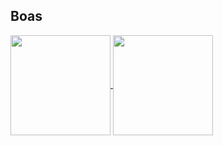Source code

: ## Boas

<a href="https://github.com/yvesb04">
  <img height="160em" align="center" src="https://github-readme-stats-theta-three-27.vercel.app/api?username=yvesb04&hide=stars,issues&show_icons=true&theme=rose_pine&include_all_commits=true" />
  <img height="160em" align="center" src="https://github-readme-stats-theta-three-27.vercel.app/api/top-langs/?username=yvesb04&hide=tex&theme=rose_pine&layout=compact" />
</a>
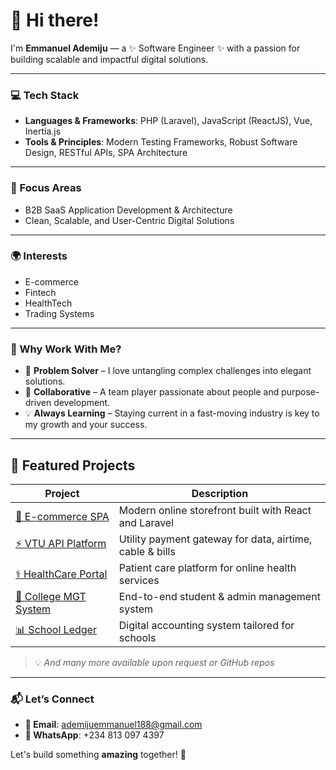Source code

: # 👋 Hi there!

I'm **Emmanuel Ademiju** — a ✨ Software Engineer ✨ with a passion for building scalable and impactful digital solutions.

---

### 💻 Tech Stack
- **Languages & Frameworks**: PHP (Laravel), JavaScript (ReactJS), Vue, Inertia.js
- **Tools & Principles**: Modern Testing Frameworks, Robust Software Design, RESTful APIs, SPA Architecture

---

### 🚀 Focus Areas
- B2B SaaS Application Development & Architecture  
- Clean, Scalable, and User-Centric Digital Solutions

---

### 🌍 Interests
- E-commerce  
- Fintech  
- HealthTech  
- Trading Systems

---

### 🤝 Why Work With Me?

- 🎯 **Problem Solver** – I love untangling complex challenges into elegant solutions.  
- 🤝 **Collaborative** – A team player passionate about people and purpose-driven development.  
- 💡 **Always Learning** – Staying current in a fast-moving industry is key to my growth and your success.

---

## 🚀 Featured Projects

| Project | Description |
|--------|-------------|
| [🏪 E-commerce SPA](https://solangeluxuryhair.com) | Modern online storefront built with React and Laravel |
| [⚡ VTU API Platform](https://vastel.io) | Utility payment gateway for data, airtime, cable & bills |
| [⚕️ HealthCare Portal](https://nadia.vivianehealth.com) | Patient care platform for online health services |
| [🏫 College MGT System](https://sdason.csm.ng) | End-to-end student & admin management system |
| [📊 School Ledger](https://schoolledger.xyz) | Digital accounting system tailored for schools |

> 💡 _And many more available upon request or GitHub repos_

---

### 📬 Let’s Connect

- **📧 Email**: ademijuemmanuel188@gmail.com  
- **💬 WhatsApp**: +234 813 097 4397  

Let's build something **amazing** together! 🚀
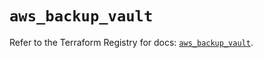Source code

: # `aws_backup_vault`

Refer to the Terraform Registry for docs: [`aws_backup_vault`](https://registry.terraform.io/providers/hashicorp/aws/5.76.0/docs/resources/backup_vault).
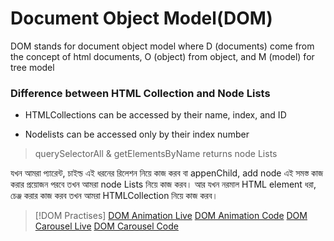 # Document Object Model(DOM)
DOM stands for document object model where D (documents) come from the concept of html documents, O (object) from object, and M (model) for tree model

### Difference between HTML Collection and Node Lists
- HTMLCollections can be accessed by their name, index, and ID
* Nodelists can be accessed only by their index number

>querySelectorAll & getElementsByName returns node Lists

যখন আমরা প্যারেন্ট, চাইল্ড এই ধরনের রিলেশন নিয়ে কাজ করব বা appenChild, add node এই সমস্ত কাজ করার প্রয়োজন পরবে তখন আমরা node Lists নিয়ে কাজ করব।
আর যখন নরমাল HTML element ধরা, চেঞ্জ করার কাজ করব তখন আমরা HTMLCollection নিয়ে কাজ করব।

> [!DOM Practises]
> [DOM Animation Live](https://653c1278ecc63f06a2c2f407--ephemeral-jelly-a69fb0.netlify.app/)
> [DOM Animation Code](https://github.com/raihan512/DOM/tree/master/DOM%20Animation)
> [DOM Carousel Live](https://653c133b569671096a326b27--splendorous-mandazi-453b87.netlify.app/)
> [DOM Carousel Code](https://github.com/raihan512/DOM/tree/master/DOM%20Carousel)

TASK BRIEF
The job here is to write out the records exactly, pictures excluded.

RESPONSE TO THE EXERCISE
Source code

: ## Boas

<a href="https://github.com/yvesb04">
  <img height="160em" align="center" src="https://github-readme-stats-theta-three-27.vercel.app/api?username=yvesb04&hide=stars,issues&show_icons=true&theme=rose_pine&include_all_commits=true" />
  <img height="160em" align="center" src="https://github-readme-stats-theta-three-27.vercel.app/api/top-langs/?username=yvesb04&hide=tex&theme=rose_pine&layout=compact" />
</a>
Source code

: # 👋 Hi there!

I'm **Emmanuel Ademiju** — a ✨ Software Engineer ✨ with a passion for building scalable and impactful digital solutions.

---

### 💻 Tech Stack
- **Languages & Frameworks**: PHP (Laravel), JavaScript (ReactJS), Vue, Inertia.js
- **Tools & Principles**: Modern Testing Frameworks, Robust Software Design, RESTful APIs, SPA Architecture

---

### 🚀 Focus Areas
- B2B SaaS Application Development & Architecture  
- Clean, Scalable, and User-Centric Digital Solutions

---

### 🌍 Interests
- E-commerce  
- Fintech  
- HealthTech  
- Trading Systems

---

### 🤝 Why Work With Me?

- 🎯 **Problem Solver** – I love untangling complex challenges into elegant solutions.  
- 🤝 **Collaborative** – A team player passionate about people and purpose-driven development.  
- 💡 **Always Learning** – Staying current in a fast-moving industry is key to my growth and your success.

---

## 🚀 Featured Projects

| Project | Description |
|--------|-------------|
| [🏪 E-commerce SPA](https://solangeluxuryhair.com) | Modern online storefront built with React and Laravel |
| [⚡ VTU API Platform](https://vastel.io) | Utility payment gateway for data, airtime, cable & bills |
| [⚕️ HealthCare Portal](https://nadia.vivianehealth.com) | Patient care platform for online health services |
| [🏫 College MGT System](https://sdason.csm.ng) | End-to-end student & admin management system |
| [📊 School Ledger](https://schoolledger.xyz) | Digital accounting system tailored for schools |

> 💡 _And many more available upon request or GitHub repos_

---

### 📬 Let’s Connect

- **📧 Email**: ademijuemmanuel188@gmail.com  
- **💬 WhatsApp**: +234 813 097 4397  

Let's build something **amazing** together! 🚀
Source code

: # `aws_backup_vault`

Refer to the Terraform Registry for docs: [`aws_backup_vault`](https://registry.terraform.io/providers/hashicorp/aws/5.76.0/docs/resources/backup_vault).
 # Document Object Model(DOM)
DOM stands for document object model where D (documents) come from the concept of html documents, O (object) from object, and M (model) for tree model

### Difference between HTML Collection and Node Lists
- HTMLCollections can be accessed by their name, index, and ID
* Nodelists can be accessed only by their index number

>querySelectorAll & getElementsByName returns node Lists

যখন আমরা প্যারেন্ট, চাইল্ড এই ধরনের রিলেশন নিয়ে কাজ করব বা appenChild, add node এই সমস্ত কাজ করার প্রয়োজন পরবে তখন আমরা node Lists নিয়ে কাজ করব।
আর যখন নরমাল HTML element ধরা, চেঞ্জ করার কাজ করব তখন আমরা HTMLCollection নিয়ে কাজ করব।

> [!DOM Practises]
> [DOM Animation Live](https://653c1278ecc63f06a2c2f407--ephemeral-jelly-a69fb0.netlify.app/)
> [DOM Animation Code](https://github.com/raihan512/DOM/tree/master/DOM%20Animation)
> [DOM Carousel Live](https://653c133b569671096a326b27--splendorous-mandazi-453b87.netlify.app/)
> [DOM Carousel Code](https://github.com/raihan512/DOM/tree/master/DOM%20Carousel)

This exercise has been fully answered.